Assignment - Below are the records; copy out every line that holds the word "thresholds".

Record extracts -
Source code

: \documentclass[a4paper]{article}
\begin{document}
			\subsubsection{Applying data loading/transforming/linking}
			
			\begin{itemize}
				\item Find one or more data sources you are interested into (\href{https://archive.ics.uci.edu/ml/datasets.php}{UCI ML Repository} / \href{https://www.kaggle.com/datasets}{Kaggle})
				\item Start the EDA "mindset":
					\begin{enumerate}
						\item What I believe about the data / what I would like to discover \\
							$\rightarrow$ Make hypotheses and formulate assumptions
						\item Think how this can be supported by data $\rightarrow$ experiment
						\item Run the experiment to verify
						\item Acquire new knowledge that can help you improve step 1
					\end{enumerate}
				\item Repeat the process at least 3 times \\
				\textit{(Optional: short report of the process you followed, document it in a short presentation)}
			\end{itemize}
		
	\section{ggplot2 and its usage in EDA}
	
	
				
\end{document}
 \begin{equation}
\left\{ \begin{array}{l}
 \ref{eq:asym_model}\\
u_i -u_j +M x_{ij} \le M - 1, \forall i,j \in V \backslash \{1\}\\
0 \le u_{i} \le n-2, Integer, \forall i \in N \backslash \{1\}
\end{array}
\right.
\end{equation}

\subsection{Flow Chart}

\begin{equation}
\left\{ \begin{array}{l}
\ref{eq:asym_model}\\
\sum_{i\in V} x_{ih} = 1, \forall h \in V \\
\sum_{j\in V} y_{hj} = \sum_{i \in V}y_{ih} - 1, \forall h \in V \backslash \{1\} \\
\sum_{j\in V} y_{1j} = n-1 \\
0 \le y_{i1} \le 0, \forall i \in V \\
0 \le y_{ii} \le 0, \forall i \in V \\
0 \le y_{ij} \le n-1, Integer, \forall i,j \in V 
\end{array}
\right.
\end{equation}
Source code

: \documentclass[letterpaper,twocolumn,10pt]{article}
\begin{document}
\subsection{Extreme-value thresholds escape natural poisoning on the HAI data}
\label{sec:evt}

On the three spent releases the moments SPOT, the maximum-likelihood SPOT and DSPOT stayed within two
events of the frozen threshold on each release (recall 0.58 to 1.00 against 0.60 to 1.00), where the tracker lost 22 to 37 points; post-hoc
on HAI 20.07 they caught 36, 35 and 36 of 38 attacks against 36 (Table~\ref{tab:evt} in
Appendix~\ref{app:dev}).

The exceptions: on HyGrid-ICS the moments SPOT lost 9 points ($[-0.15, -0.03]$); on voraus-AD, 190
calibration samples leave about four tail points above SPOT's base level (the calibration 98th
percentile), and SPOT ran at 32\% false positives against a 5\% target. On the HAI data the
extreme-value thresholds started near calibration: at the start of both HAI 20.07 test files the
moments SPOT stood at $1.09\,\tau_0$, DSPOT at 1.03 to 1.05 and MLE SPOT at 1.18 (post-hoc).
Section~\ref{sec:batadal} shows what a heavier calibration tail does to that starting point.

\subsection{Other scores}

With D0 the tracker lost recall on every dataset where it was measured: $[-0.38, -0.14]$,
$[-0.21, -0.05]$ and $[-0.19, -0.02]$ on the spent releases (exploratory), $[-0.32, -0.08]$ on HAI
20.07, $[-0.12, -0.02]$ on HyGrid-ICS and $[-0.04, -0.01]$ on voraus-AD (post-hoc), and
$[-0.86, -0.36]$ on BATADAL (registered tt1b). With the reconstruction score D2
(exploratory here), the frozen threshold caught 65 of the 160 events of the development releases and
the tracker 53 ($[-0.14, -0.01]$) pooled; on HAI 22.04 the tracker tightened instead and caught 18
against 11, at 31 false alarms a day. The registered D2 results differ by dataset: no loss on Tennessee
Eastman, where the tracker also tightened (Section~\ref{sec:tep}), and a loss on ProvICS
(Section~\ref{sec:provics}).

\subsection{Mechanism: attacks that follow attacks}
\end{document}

Answer to this exercise -
\subsection{Extreme-value thresholds escape natural poisoning on the HAI data}
extreme-value thresholds started near calibration: at the start of both HAI 20.07 test files the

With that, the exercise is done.